Required action: Scan the material that follows. Copy every line containing the word "production".

Recorded data:
######
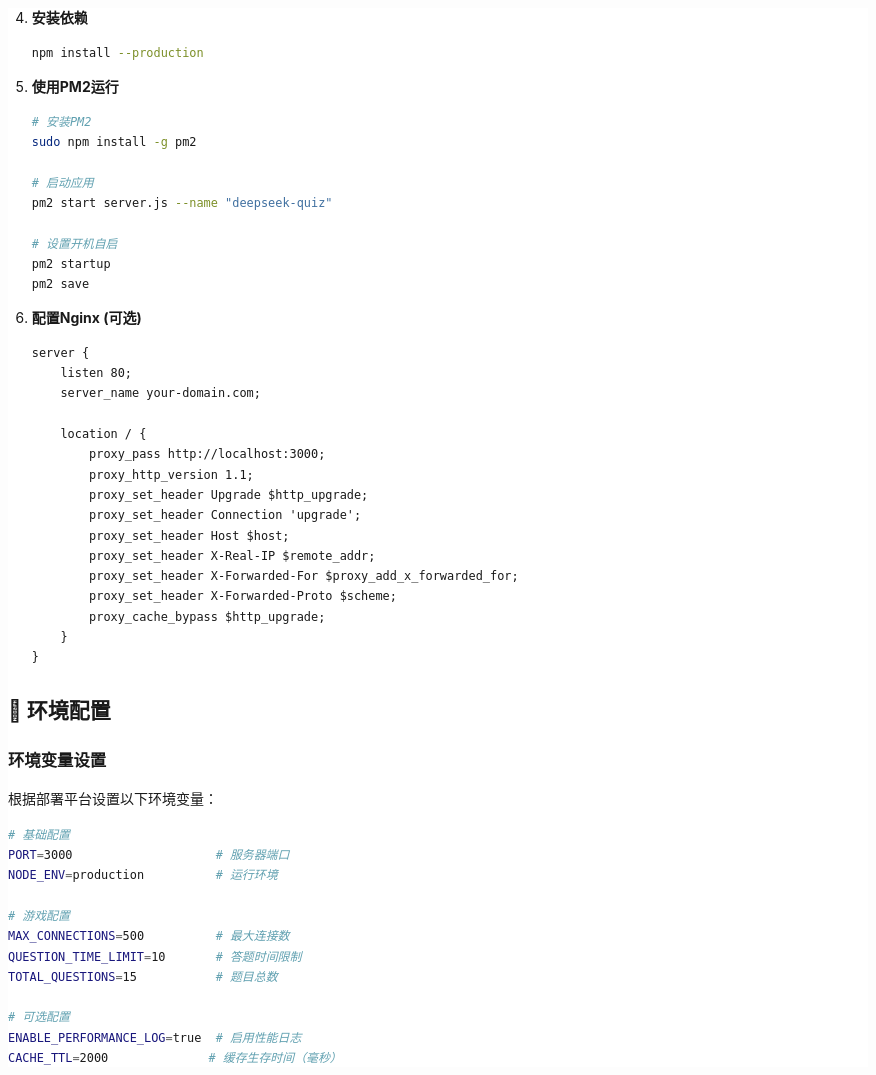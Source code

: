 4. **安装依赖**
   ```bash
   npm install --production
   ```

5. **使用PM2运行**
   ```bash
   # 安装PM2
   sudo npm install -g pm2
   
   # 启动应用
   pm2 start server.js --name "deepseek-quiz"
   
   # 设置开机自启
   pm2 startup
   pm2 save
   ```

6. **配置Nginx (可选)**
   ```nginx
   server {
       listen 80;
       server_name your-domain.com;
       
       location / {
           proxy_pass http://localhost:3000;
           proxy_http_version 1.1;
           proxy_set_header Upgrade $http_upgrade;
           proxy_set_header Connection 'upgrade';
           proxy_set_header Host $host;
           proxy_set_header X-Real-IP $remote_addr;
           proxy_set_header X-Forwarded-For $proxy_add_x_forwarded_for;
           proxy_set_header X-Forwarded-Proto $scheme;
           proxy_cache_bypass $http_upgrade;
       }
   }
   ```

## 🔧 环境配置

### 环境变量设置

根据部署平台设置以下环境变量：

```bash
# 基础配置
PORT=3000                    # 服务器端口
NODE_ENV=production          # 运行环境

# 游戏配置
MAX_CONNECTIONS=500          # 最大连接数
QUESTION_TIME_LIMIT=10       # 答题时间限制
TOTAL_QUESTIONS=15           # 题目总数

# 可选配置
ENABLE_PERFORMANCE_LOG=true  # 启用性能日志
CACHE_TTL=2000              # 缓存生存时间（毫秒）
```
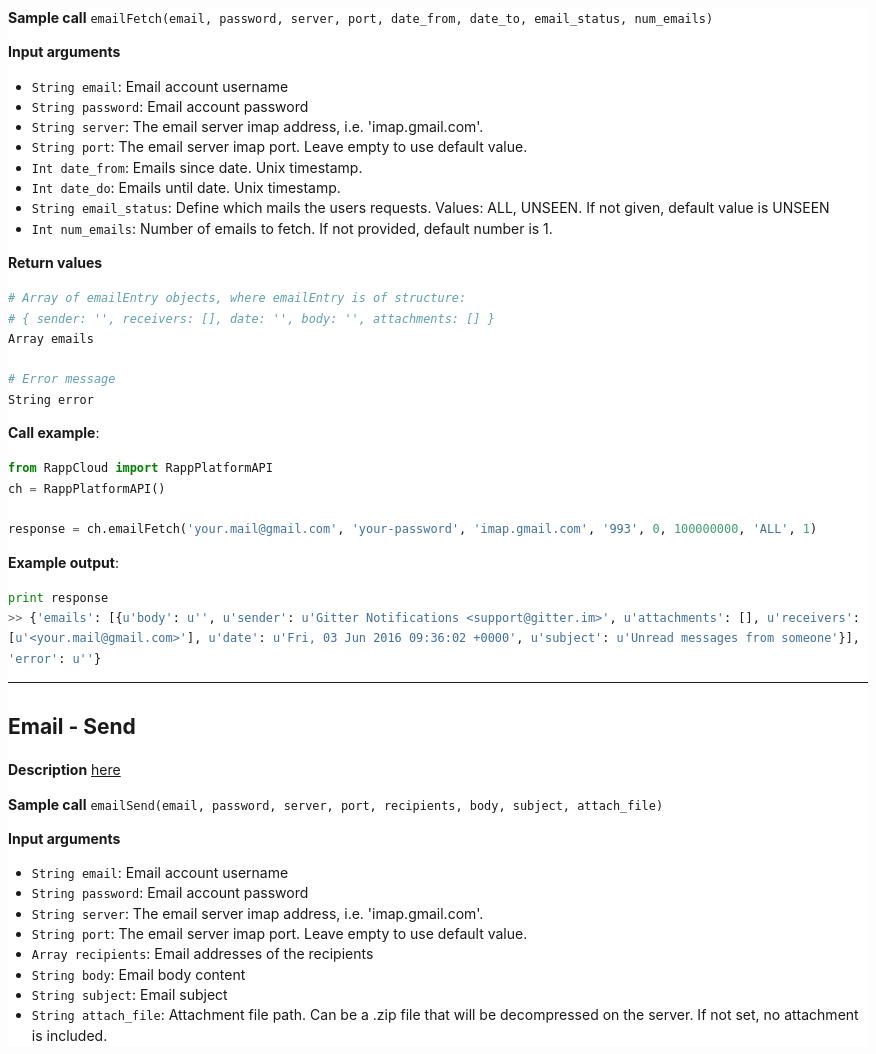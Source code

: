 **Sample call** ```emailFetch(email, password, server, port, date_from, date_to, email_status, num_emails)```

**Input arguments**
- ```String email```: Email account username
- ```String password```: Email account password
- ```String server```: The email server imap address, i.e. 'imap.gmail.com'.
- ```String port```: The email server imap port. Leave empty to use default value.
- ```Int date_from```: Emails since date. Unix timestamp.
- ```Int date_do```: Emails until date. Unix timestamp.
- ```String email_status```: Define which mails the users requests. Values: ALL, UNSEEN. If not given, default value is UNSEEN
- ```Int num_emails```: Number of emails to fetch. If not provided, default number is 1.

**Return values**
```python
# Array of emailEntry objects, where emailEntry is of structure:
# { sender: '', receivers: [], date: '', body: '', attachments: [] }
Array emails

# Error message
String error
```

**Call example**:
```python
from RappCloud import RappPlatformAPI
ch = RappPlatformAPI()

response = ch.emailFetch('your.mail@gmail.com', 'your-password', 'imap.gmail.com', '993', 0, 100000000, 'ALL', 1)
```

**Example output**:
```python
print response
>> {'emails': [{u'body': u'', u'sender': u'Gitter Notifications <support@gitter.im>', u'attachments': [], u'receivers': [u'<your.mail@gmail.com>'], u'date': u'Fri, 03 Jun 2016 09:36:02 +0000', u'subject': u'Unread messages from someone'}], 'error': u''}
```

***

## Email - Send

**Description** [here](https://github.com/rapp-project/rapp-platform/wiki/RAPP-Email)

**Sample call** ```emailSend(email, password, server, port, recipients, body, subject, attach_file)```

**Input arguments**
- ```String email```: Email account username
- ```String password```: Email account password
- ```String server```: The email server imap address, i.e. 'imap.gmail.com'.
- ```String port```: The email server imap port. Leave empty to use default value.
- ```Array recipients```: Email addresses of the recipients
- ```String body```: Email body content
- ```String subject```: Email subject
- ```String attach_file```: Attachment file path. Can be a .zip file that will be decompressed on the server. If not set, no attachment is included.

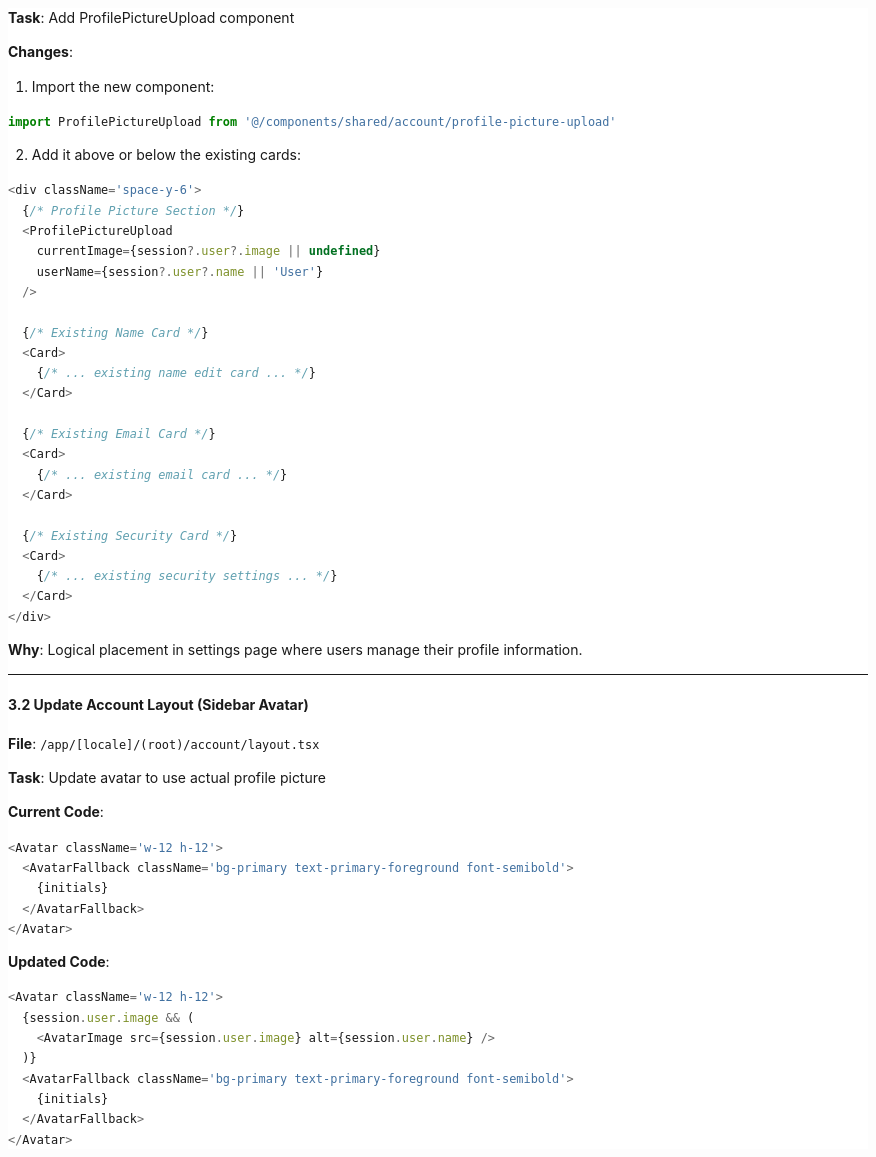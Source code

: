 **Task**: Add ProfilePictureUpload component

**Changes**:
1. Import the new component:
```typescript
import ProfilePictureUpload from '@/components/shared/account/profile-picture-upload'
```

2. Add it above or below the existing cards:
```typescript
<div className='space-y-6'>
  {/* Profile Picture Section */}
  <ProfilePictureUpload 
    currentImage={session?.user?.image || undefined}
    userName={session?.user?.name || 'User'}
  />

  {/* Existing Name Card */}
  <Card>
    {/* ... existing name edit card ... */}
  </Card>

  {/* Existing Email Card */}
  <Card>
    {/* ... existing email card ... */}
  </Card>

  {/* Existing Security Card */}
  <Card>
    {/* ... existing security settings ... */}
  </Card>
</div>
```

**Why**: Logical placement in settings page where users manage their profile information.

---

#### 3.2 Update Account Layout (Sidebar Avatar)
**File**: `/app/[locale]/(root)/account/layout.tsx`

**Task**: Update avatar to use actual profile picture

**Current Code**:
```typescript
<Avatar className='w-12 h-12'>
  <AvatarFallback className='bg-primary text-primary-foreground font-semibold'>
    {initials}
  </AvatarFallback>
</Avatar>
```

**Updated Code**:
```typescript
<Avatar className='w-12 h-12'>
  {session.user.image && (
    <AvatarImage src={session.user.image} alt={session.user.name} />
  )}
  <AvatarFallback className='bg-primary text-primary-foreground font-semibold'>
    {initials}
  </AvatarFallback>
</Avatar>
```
######
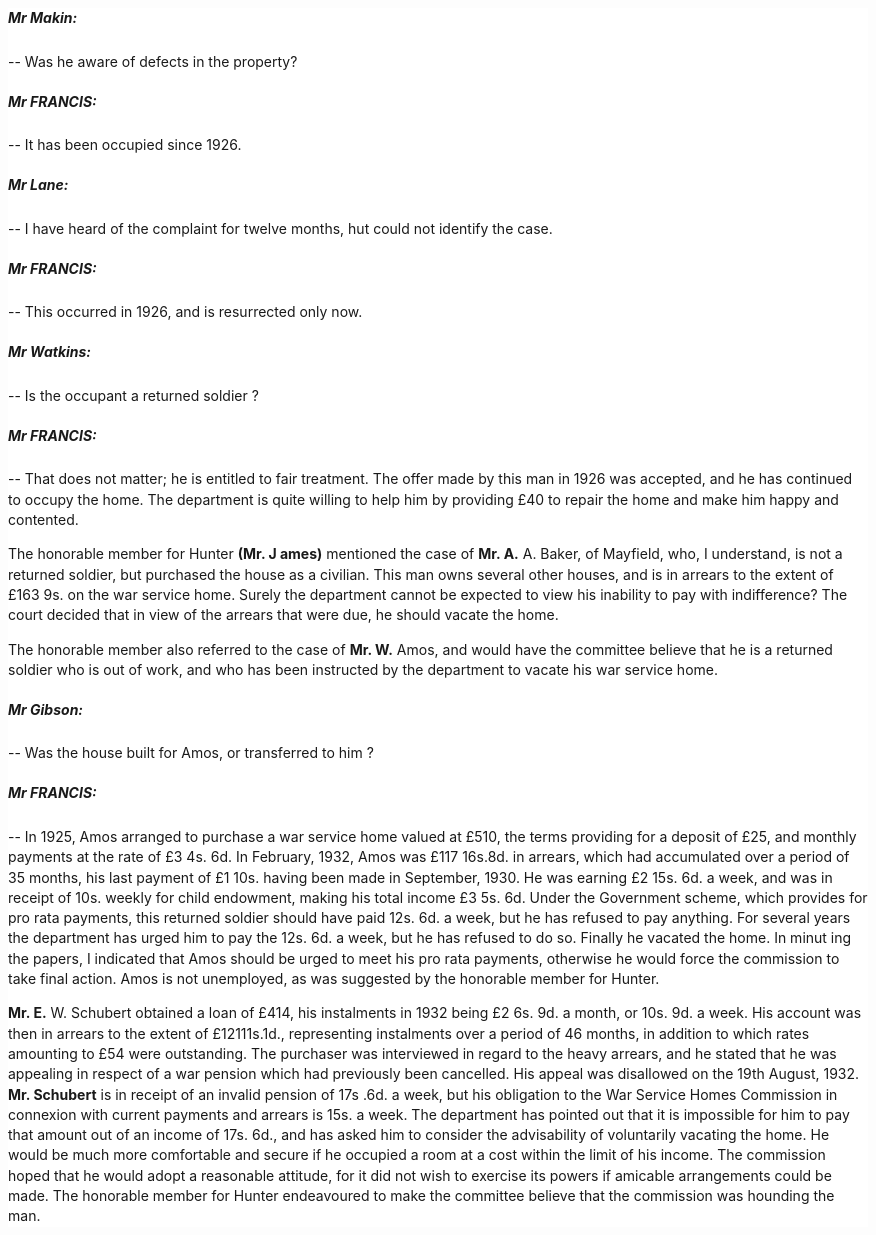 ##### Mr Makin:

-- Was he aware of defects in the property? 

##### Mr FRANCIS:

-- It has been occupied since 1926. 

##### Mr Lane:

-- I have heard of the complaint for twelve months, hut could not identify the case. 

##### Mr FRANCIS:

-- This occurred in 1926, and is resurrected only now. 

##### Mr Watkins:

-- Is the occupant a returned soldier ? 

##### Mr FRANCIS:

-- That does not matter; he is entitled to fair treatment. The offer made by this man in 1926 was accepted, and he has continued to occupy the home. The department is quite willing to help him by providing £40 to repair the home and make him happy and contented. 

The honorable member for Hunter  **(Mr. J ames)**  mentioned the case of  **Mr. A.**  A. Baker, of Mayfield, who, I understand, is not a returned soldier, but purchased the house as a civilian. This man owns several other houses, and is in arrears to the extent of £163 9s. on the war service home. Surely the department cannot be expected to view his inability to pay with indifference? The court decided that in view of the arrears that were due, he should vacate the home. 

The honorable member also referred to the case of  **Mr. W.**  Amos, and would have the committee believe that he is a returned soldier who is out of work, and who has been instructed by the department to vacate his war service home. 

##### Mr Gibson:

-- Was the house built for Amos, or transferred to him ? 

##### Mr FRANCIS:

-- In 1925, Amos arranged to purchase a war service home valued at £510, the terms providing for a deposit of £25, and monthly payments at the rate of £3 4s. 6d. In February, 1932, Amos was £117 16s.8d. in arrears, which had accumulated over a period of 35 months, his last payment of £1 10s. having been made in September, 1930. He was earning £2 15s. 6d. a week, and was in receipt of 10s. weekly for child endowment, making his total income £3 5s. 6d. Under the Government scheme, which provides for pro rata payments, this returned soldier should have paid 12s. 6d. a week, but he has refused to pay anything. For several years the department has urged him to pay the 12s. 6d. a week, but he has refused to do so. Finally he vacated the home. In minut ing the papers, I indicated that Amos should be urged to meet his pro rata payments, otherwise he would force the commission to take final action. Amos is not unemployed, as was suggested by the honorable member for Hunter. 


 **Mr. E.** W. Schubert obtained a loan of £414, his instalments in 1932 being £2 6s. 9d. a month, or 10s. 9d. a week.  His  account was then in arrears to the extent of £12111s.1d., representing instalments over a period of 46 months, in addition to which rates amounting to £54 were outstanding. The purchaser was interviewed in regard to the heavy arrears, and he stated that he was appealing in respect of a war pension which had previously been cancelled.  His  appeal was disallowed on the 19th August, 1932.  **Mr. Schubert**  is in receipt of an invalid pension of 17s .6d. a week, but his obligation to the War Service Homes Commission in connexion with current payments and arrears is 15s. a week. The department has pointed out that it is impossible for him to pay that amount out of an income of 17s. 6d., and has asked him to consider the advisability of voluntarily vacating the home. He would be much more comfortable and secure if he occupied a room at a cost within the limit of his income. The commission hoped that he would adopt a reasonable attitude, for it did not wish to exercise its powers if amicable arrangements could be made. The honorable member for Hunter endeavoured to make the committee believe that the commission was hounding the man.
######
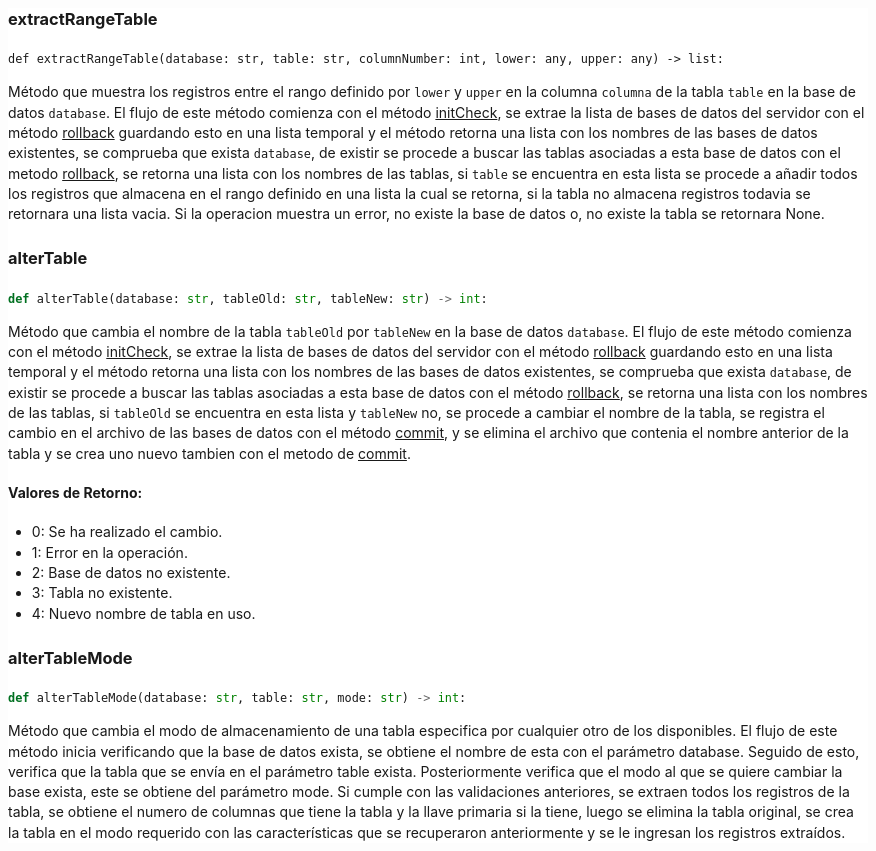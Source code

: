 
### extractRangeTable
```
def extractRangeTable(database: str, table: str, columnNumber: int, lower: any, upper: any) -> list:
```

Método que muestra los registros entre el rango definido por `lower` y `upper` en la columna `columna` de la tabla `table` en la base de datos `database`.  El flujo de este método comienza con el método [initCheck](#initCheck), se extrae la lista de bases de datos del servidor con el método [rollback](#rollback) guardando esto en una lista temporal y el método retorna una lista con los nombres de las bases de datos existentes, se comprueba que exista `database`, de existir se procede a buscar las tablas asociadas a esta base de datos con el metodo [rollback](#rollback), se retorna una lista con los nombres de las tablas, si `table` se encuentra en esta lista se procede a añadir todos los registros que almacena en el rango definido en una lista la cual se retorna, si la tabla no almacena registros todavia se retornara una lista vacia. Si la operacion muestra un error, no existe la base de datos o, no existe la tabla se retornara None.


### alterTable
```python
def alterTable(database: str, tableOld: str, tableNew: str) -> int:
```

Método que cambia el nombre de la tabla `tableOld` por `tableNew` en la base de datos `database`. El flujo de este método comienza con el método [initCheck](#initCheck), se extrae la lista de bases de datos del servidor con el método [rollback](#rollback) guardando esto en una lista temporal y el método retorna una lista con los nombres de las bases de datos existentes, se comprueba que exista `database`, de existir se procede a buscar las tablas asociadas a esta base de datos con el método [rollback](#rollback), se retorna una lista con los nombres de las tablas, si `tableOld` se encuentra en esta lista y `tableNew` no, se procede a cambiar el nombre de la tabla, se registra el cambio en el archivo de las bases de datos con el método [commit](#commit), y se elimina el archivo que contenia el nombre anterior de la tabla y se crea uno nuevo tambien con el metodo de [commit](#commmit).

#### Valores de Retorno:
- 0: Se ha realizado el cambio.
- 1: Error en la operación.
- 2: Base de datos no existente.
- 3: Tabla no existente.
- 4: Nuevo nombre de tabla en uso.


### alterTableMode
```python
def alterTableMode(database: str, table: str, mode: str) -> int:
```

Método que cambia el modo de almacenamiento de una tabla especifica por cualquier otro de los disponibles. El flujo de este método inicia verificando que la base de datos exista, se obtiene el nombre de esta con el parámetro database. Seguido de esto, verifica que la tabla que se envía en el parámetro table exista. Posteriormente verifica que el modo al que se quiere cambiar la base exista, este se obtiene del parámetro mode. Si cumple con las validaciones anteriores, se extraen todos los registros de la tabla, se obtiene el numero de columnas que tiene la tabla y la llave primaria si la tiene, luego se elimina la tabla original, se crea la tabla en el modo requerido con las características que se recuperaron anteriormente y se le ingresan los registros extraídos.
######
Answer:
   npm install --production
NODE_ENV=production          # 运行环境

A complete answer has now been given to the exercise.